ある日のできごと 5
(4のつづき)
次の日、相変わらず地下鉄は動いていないので自転車でマンハッタンへ向かう。
連日、テレビや新聞には様々な情報が氾濫していた。イスラム系の狂信者が聖戦という名の下、周到な準備の末に実行された犯行ということもわかってきた。
イスラム系移民に対するリンチまがいの暴行が、特に地方で頻発しているというニュースは、事件そのものと同じ大きさの衝撃で僕の気持ちを暗くしていた。事件直後の悲しみや不安の高まりが、ヒステリーに近いそういった形で表に現れたということが、アメリカの自由の国という顔の裏に普段は隠された、いわゆる「アメリカ社会」の生々しい本質をかいま見てしまったようで、まるで冷たい水を背中にかけられたような居心地の悪い感覚があった。
街には高校や中学校の体育館を使って即席の捜索センターがいくつもできていた。ミッドタウンにある中学校に近付くと、壁を多くの張り紙が埋め尽くしているのが目に入った。すぐにそれが行方不明者を捜す家族や友人が貼ったものだとわかり、その数の多さにまた心が潰されそうになるのを感じた。
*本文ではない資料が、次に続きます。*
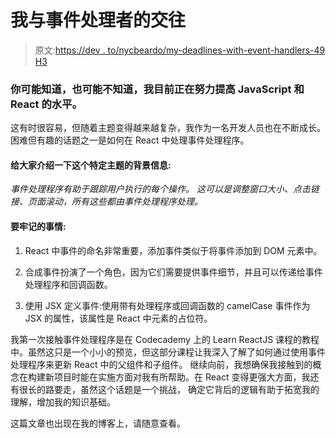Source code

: # 我与事件处理者的交往

> 原文:[https://dev . to/nycbeardo/my-deadlines-with-event-handlers-49 H3](https://dev.to/nycbeardo/my-dealings-with-event-handlers-49h3)

### 你可能知道，也可能不知道，我目前正在努力提高 JavaScript 和 React 的水平。

这有时很容易，但随着主题变得越来越复杂，我作为一名开发人员也在不断成长。困难但有趣的话题之一是如何在 React 中处理事件处理程序。

#### [](#to-give-a-little-bit-of-background-info-on-this-particular-topic)给大家介绍一下这个特定主题的背景信息:

*事件处理程序有助于跟踪用户执行的每个操作。*
*这可以是调整窗口大小、点击链接、页面滚动，所有这些都由事件处理程序处理。*

#### [](#things-to-keep-in-mind)要牢记的事情:

1.  React 中事件的命名非常重要，添加事件类似于将事件添加到 DOM 元素中。

2.  合成事件扮演了一个角色，因为它们需要提供事件细节，并且可以传递给事件处理程序和回调函数。

3.  使用 JSX 定义事件:使用带有处理程序或回调函数的 camelCase 事件作为 JSX 的属性，该属性是 React 中元素的占位符。

我第一次接触事件处理程序是在 Codecademy 上的 Learn ReactJS 课程的教程中。虽然这只是一个小小的预览，但这部分课程让我深入了解了如何通过使用事件处理程序来更新 React 中的父组件和子组件。
继续向前，我想确保我接触到的概念在构建新项目时能在实施方面对我有所帮助。在 React 变得更强大方面，我还有很长的路要走，虽然这个话题是一个挑战，
确定它背后的逻辑有助于拓宽我的理解，增加我的知识基础。

这篇文章也出现在我的博客上，请随意查看。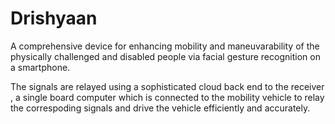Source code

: # Drishyaan

A comprehensive device for enhancing mobility and maneuvarability of the physically challenged and disabled people via    facial   gesture recognition on a smartphone.

The signals are relayed using a sophisticated cloud back end to the receiver , a single board computer which is connected to the mobility vehicle to relay the correspoding signals and drive the vehicle efficiently and accurately.
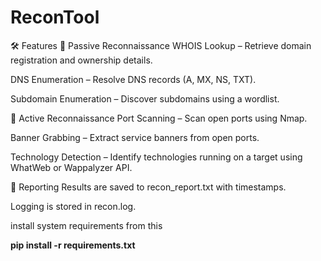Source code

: # ReconTool
🛠 Features
🔹 Passive Reconnaissance
WHOIS Lookup – Retrieve domain registration and ownership details.

DNS Enumeration – Resolve DNS records (A, MX, NS, TXT).

Subdomain Enumeration – Discover subdomains using a wordlist.

🔹 Active Reconnaissance
Port Scanning – Scan open ports using Nmap.

Banner Grabbing – Extract service banners from open ports.

Technology Detection – Identify technologies running on a target using WhatWeb or Wappalyzer API.

🧾 Reporting
Results are saved to recon_report.txt with timestamps.

Logging is stored in recon.log.

install system requirements from this

**pip install -r requirements.txt**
張り紙は体育館の中までびっしりと続いていて、どれもが「MISSING」と大きく書かれていたが、それぞれ違う人間の顔写真を示していた。
体育館はたくさんの人間で混み合っていた。犠牲者を悼むシンボルカラーが黄色といつしか決められていたので、そこで働くボランティアの人々はみな黄色の衣服を着ていた。しばらく待っているとテーブルの一つが空き、係の女性にこちらへ、と促された。
隣のテーブルでは二人の幼い子供を連れた若い女性が目の前の紙になにかを懸命に書き込んでいた。小さいほうの男の子がぐずって泣き続けていた。
担当の女性は僕が席に着くとすぐに一枚の紙を置き、捜している人のことを少しでも詳しく書きなさい、とペンを差し出した。背の高さ、髪の色、目の色、ひとつひとつ友人から聞いた婚約者の特徴を書き終えるまで、彼女が僕をじっと見つめているのを感じた。
それは事務的な対応の中でも、なにかしらこの困難を少しでも分かち合おうという精神の現われのような、確かに暖かい気持ちを感じさせる視線であって、ここに来る前に背中に感じた冷水のような感覚が多少和らいだように思えた。
僕が体育館の出口に向かったときも隣の男の子は泣き続けていた。
僕は自分がひどく疲れていることに気づいた。日常に戻らなければ、と思った。